Marjorie Hemmings, marriage guidance counsellor, craves concord and harmony the way other people need cigarettes. She longs for all her quarrelling couples to be reconciled, and is delighted when people start to mistake her for an angelic nurse in a hospital t.v. drama series. But her alarmingly skinny teenage daughter has secrets she won't reveal, and some couples just refuse to kiss and make up. Even stalwart Nurse Rose is acting out of character as she launches herself into an obviously doomed marriage. Marjorie has knitted her world together with care - is it starting to fray?
Susie Boyt (born January 1969) is a British novelist.
The daughter of Suzy Boyt and artist Lucian Freud, and great-granddaughter of Sigmund Freud. Susie Boyt was educated at Channing and at Camden School for Girls and read English at St Catherine's College, Oxford, graduating in 1992. Working variously at a PR agency, and a literary agency, she completed her first novel, The Normal Man, which was published in 1995 by Weidenfeld and Nicholson. She returned to university to do a Masters in Anglo American Literary Relations at University College London studying the works of Henry James and the poet John Berryman.
To date she has published four novels. In 2008, she published My Judy Garland Life, a layering of biography, hero-worship and self-help.

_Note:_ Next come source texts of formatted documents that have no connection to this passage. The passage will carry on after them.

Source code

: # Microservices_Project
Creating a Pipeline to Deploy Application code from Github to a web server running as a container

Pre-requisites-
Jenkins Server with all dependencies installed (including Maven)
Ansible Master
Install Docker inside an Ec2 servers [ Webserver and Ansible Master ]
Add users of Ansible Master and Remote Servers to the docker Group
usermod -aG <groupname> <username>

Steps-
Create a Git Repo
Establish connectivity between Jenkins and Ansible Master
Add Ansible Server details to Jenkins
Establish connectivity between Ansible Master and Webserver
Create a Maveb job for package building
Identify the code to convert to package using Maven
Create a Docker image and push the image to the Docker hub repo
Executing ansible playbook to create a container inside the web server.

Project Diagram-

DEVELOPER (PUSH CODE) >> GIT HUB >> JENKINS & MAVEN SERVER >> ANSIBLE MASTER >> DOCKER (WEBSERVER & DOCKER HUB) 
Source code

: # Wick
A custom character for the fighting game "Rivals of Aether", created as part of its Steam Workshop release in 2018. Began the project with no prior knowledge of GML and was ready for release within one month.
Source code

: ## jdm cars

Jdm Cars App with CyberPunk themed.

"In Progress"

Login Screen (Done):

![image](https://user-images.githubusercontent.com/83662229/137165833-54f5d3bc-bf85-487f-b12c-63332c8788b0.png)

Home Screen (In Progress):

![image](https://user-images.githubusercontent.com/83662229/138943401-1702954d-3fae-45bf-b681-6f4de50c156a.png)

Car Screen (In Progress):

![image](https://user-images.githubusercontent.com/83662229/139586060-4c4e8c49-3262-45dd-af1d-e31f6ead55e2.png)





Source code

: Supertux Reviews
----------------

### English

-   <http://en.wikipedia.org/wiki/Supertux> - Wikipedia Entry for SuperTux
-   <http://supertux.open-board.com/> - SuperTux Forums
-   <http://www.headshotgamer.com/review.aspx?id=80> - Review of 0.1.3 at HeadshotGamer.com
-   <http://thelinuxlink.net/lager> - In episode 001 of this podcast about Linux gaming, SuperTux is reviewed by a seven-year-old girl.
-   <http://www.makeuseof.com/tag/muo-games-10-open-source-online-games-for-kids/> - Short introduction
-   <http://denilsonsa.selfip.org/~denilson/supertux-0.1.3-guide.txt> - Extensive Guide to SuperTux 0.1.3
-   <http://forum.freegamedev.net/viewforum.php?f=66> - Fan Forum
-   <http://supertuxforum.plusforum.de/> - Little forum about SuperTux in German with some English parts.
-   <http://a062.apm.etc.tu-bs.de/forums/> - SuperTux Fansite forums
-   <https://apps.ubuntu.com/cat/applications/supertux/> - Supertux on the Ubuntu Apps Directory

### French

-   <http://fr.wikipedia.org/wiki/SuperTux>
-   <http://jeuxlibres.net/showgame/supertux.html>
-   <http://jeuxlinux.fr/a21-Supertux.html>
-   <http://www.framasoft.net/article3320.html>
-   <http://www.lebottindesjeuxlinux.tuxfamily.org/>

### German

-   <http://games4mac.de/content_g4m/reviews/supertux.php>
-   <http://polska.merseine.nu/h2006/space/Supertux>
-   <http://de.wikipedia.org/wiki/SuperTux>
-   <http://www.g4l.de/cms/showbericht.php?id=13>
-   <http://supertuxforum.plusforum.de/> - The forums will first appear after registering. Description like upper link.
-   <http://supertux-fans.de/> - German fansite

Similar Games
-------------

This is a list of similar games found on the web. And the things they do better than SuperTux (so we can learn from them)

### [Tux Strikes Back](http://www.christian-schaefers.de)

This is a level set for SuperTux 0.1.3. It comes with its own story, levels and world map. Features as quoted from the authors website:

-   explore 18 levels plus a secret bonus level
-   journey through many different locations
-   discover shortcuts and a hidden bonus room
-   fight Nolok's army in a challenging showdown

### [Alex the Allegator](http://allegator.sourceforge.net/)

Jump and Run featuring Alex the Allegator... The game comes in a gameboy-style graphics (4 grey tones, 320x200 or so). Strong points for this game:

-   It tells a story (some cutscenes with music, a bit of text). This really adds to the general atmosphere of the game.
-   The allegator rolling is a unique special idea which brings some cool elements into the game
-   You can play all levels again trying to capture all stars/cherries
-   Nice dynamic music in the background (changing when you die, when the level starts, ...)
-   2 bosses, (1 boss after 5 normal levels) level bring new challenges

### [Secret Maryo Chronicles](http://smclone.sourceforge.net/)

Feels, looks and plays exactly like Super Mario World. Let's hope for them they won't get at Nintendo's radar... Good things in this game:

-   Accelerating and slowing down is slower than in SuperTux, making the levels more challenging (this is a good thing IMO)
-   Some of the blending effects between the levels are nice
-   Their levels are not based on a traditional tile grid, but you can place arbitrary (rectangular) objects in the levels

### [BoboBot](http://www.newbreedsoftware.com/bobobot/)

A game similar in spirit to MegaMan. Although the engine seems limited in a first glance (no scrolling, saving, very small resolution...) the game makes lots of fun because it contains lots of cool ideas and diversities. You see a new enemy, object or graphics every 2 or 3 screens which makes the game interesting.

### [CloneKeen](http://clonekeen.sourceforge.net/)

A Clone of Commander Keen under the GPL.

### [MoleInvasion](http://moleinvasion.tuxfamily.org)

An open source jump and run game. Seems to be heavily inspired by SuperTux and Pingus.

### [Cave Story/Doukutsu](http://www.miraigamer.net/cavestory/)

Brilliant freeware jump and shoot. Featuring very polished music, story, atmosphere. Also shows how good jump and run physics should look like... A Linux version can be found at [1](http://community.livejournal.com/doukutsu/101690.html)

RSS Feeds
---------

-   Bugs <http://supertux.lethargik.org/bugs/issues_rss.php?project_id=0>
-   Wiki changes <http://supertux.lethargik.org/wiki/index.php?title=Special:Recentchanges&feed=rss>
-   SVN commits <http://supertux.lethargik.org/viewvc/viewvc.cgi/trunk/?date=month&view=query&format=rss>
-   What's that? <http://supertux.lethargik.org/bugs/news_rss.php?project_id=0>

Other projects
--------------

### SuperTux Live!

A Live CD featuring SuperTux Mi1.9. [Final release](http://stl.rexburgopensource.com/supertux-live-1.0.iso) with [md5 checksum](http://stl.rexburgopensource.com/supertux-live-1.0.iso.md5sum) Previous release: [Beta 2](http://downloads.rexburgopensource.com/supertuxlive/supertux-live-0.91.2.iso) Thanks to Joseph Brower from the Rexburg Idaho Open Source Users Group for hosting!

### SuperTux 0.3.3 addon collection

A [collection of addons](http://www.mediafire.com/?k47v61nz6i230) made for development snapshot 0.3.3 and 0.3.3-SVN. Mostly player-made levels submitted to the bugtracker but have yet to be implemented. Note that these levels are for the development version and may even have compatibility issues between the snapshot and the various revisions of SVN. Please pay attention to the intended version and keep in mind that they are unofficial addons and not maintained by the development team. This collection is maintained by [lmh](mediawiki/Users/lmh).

Her journalism includes an ongoing column in the weekend Life & Arts section of the Financial Times. She is married to Tom Astor, a film producer. They live with their two daughters in London.
I enjoyed this very readable and well written book. Marjorie is a sympathetic character, but does not always seem suitable for her role as a marriage counsellor, for reasons that gradually become apparent. We are drawn into her struggles to keep the relationship with her daughter that has been key to her life for many years. A short book in length but one that will resonate for a long time.
This book focuses on the life of a woman who was widowed in her twenties as she struggles with adjusting to change and the different values of those she works with. Marjorie is a romantic at heart who tries her best to heal the relationships of the unhappy couples that come for counselling with her. When she often overthinks what has been said in her counselling office, mourns her husband or pines for her daughter who has recently moved out. I found this book quite slow paced, it is not my usual read but I read it as I was lent it by a friend. This is a book which focuses mainly on the thoughts and feelings of a woman as she tries to navigate a new part of her life. The main character was quite interesting but I didn't feel like there was a lot happening in the book so that's why I gave it this rating.
I've really enjoyed some of Susie Boyt's other books in the past but this one didn't really do it for me. One of those cases where I think it's a case of "just me, not the book" though. One of the things I've liked about her other books in how realistic the characters are. This one features a marriage guidance counsellor who is rather falling apart and I never quite believed in her, her relationships or the most of the couples whose relationships she was counselling. Everything seemed to be that little bit too overdone.
Marriage guidance counsellor Marjorie is having trouble keeping her life on the rails.However by the end of the book, there's light at the end of Marjorie's tunnel.
This book was just ok. What I enjoyed mostly about it was the attention to detail and the words used for those details. It was a snapshot into a woman's life, and I'm not actually sure how I'm meant to feel. It kept me interested enough to finish reading it, but also there wasn't a lot of drive to NEED to know what happened. This could have been because I felt the amount of internal dialogue was annoying, as opposed to the amount that was actually said. I suppose I'm glad I read it, but I wouldn't read it again.
I just about liked this book enough to complete it but only just.I found the character Marjorie at times annoying because of the things she didn,t say,For someone who was supposed to be a marriage guidance counsellor she seemed to have no idea how to sort her life out. I enjoyed small parts of it but the book on the whole was a disappointment.